Courçay par Robert Ranjard
In La Touraine Archéologique, 1930
Placée dans une des parties les plus pittoresques de la vallée de l’Indre, bordée alors par une suite de rochers escarpés, Courçay s’appelait Curtiacus en 774. Le bourg et l’église paroissiale appartenaient à cette date à la collégiale Saint-Martin, qui fit au XIIIe siècle de cette localité le siège d’une prévôté étendant sa juridiction sur Saint-Quentin, Sublaines, la Grande et la Petite-Couture . Le prévôt de Courçay habitait un logis fortifié situé près des moulins et qui a disparu à la fin du XVIIIe siècle. Ces moulins étaient, eux aussi jadis, la propriété de la collégiale Saint-Martin.
L’église paroissiale, dédiée à Saint Urbain, date du XIIe siècle. La nef dont les murs sont extérieurement parementés en moellons disposés par assises et simulant un petit appareil, et ont été surélevés au XVe siècle, est éclairée par des petites fenêtres en plein cintre. Elle est continuée par un chœur très court de deux travées, vouté d’un berceau brisé soutenu par un gros doubleau à section carrée retombant sur des colonnettes engagées. L’abside voûtée en cul-de-four, est percée de trois fenêtres en plein cintre. La corniche est soutenue par des modillons grotesques. Le clocher qui épaule l’église au midi, bâti en blocage, a deux étages de fenêtres et est couronné d’une petite flèche octogonale à pans brisés. Dans la nef, on remarque une grande cuve baptismale circulaire avec piscine, du XIIe siècle, un Christ en croix et une vierge à l’Enfant du XIVe siècle.

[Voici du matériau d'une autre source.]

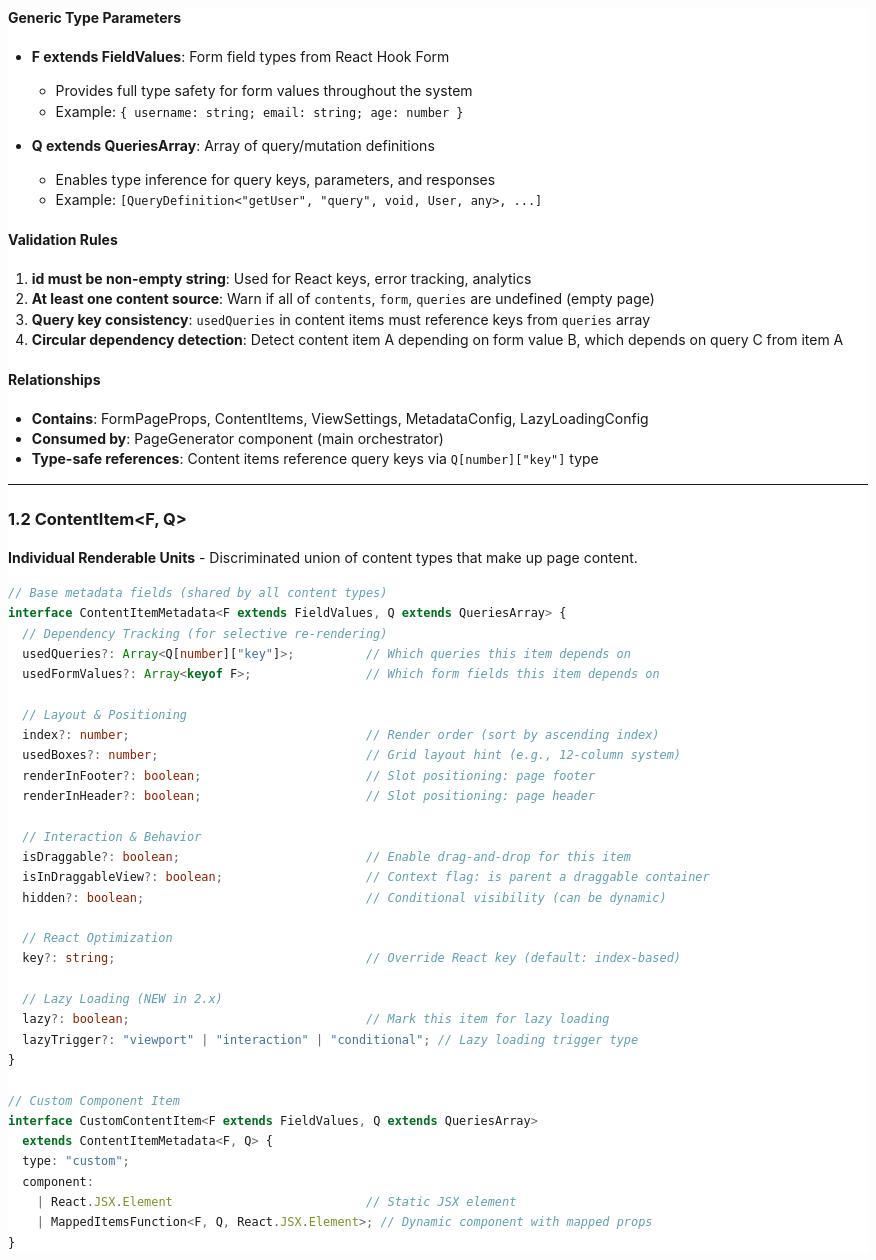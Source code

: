 #### Generic Type Parameters

- **F extends FieldValues**: Form field types from React Hook Form
  - Provides full type safety for form values throughout the system
  - Example: `{ username: string; email: string; age: number }`

- **Q extends QueriesArray**: Array of query/mutation definitions
  - Enables type inference for query keys, parameters, and responses
  - Example: `[QueryDefinition<"getUser", "query", void, User, any>, ...]`

#### Validation Rules

1. **id must be non-empty string**: Used for React keys, error tracking, analytics
2. **At least one content source**: Warn if all of `contents`, `form`, `queries` are undefined (empty page)
3. **Query key consistency**: `usedQueries` in content items must reference keys from `queries` array
4. **Circular dependency detection**: Detect content item A depending on form value B, which depends on query C from item A

#### Relationships

- **Contains**: FormPageProps, ContentItems, ViewSettings, MetadataConfig, LazyLoadingConfig
- **Consumed by**: PageGenerator component (main orchestrator)
- **Type-safe references**: Content items reference query keys via `Q[number]["key"]` type

---

### 1.2 ContentItem<F, Q>

**Individual Renderable Units** - Discriminated union of content types that make up page content.

```typescript
// Base metadata fields (shared by all content types)
interface ContentItemMetadata<F extends FieldValues, Q extends QueriesArray> {
  // Dependency Tracking (for selective re-rendering)
  usedQueries?: Array<Q[number]["key"]>;          // Which queries this item depends on
  usedFormValues?: Array<keyof F>;                // Which form fields this item depends on

  // Layout & Positioning
  index?: number;                                 // Render order (sort by ascending index)
  usedBoxes?: number;                             // Grid layout hint (e.g., 12-column system)
  renderInFooter?: boolean;                       // Slot positioning: page footer
  renderInHeader?: boolean;                       // Slot positioning: page header

  // Interaction & Behavior
  isDraggable?: boolean;                          // Enable drag-and-drop for this item
  isInDraggableView?: boolean;                    // Context flag: is parent a draggable container
  hidden?: boolean;                               // Conditional visibility (can be dynamic)

  // React Optimization
  key?: string;                                   // Override React key (default: index-based)

  // Lazy Loading (NEW in 2.x)
  lazy?: boolean;                                 // Mark this item for lazy loading
  lazyTrigger?: "viewport" | "interaction" | "conditional"; // Lazy loading trigger type
}

// Custom Component Item
interface CustomContentItem<F extends FieldValues, Q extends QueriesArray>
  extends ContentItemMetadata<F, Q> {
  type: "custom";
  component:
    | React.JSX.Element                           // Static JSX element
    | MappedItemsFunction<F, Q, React.JSX.Element>; // Dynamic component with mapped props
}
```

Outre la cure, il y avait à Courçay un prieuré constituant un fief qui relevait du château d’Amboise.
Châtillon était un fief qui, en 1552, appartenait à Gilles des Cartes. Du logis seigneurial subsiste un bâtiment du XVe siècle en briques et pierres en mauvais état de conservation, entouré de bâtiments plus récents.
Au lieu dit « Grand Geay », au nord-est du bourg, subsistent quelques vestiges d’une muraille de l’époque mérovingienne.
Sur la commune de Courçay et non loin de la route nationale de Tours à Loches, se voient les bâtiments de la Grande-Couture, que le cartulaire de Cormery au XIe siècle désigne sous le nom de Cultura. C’était avec la Petite-Couture, appelée aussi la Jonchère, un fief relevant du château de Loches. La Grande-Couture fut au XVIe siècle la propriété de Jehan Hubaille, qui eut pour successeurs les familles de Gannes, le Haya, Guimier, Aubry et de Mallevaud. Converti en habitation de ferme, le logis seigneurial du XVIe siècle existe encore. Sa façade orientale offre une porte condamnée surmontée d’un fronton brisé avec médaillon et flanquée de pilastres. Les fenêtres ont été également condamnées.Il est flanqué au nord d’une grosse tour cylindrique. Une autre tour, plus basse, se dresse à l’angle nord-est d’un bâtiment de communs qui a été modernisé malheureusement il y a peu de temps.